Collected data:

---*---

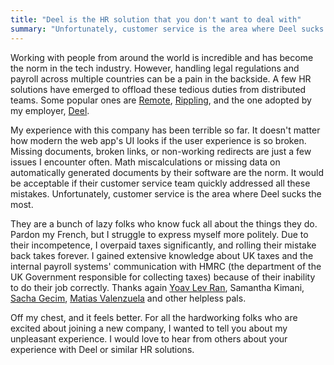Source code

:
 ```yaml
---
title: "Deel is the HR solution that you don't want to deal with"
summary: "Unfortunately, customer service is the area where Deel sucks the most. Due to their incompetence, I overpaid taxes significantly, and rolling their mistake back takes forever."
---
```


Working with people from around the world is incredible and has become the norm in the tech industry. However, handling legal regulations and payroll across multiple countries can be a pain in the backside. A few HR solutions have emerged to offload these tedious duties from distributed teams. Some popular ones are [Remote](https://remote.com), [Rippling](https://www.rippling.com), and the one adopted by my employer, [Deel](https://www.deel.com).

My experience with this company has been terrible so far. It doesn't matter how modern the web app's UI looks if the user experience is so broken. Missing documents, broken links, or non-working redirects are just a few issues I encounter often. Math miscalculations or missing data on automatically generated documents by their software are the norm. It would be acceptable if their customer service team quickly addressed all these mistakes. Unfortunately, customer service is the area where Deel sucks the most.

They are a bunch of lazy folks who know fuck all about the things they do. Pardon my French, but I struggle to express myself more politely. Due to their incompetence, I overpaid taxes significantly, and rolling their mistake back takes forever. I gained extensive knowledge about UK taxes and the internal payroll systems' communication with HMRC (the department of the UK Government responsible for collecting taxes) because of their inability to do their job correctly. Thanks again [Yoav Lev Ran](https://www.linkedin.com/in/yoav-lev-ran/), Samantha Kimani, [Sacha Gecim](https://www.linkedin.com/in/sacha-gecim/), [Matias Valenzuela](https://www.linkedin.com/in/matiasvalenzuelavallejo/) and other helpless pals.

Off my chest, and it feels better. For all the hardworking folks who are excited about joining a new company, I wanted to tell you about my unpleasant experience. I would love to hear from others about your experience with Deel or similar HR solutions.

---*---

§ **HOW TO COMPLETE THIS TASK**:
Ending at the line with "My experience with", reproduce exactly the lines that begin at the top of the data, and include no pictures.

§ **RESPONSE TO THE EXERCISE**:
Source code

:
 ```yaml
---
title: "Deel is the HR solution that you don't want to deal with"
summary: "Unfortunately, customer service is the area where Deel sucks the most. Due to their incompetence, I overpaid taxes significantly, and rolling their mistake back takes forever."
---
```


Working with people from around the world is incredible and has become the norm in the tech industry. However, handling legal regulations and payroll across multiple countries can be a pain in the backside. A few HR solutions have emerged to offload these tedious duties from distributed teams. Some popular ones are [Remote](https://remote.com), [Rippling](https://www.rippling.com), and the one adopted by my employer, [Deel](https://www.deel.com).

My experience with this company has been terrible so far. It doesn't matter how modern the web app's UI looks if the user experience is so broken. Missing documents, broken links, or non-working redirects are just a few issues I encounter often. Math miscalculations or missing data on automatically generated documents by their software are the norm. It would be acceptable if their customer service team quickly addressed all these mistakes. Unfortunately, customer service is the area where Deel sucks the most.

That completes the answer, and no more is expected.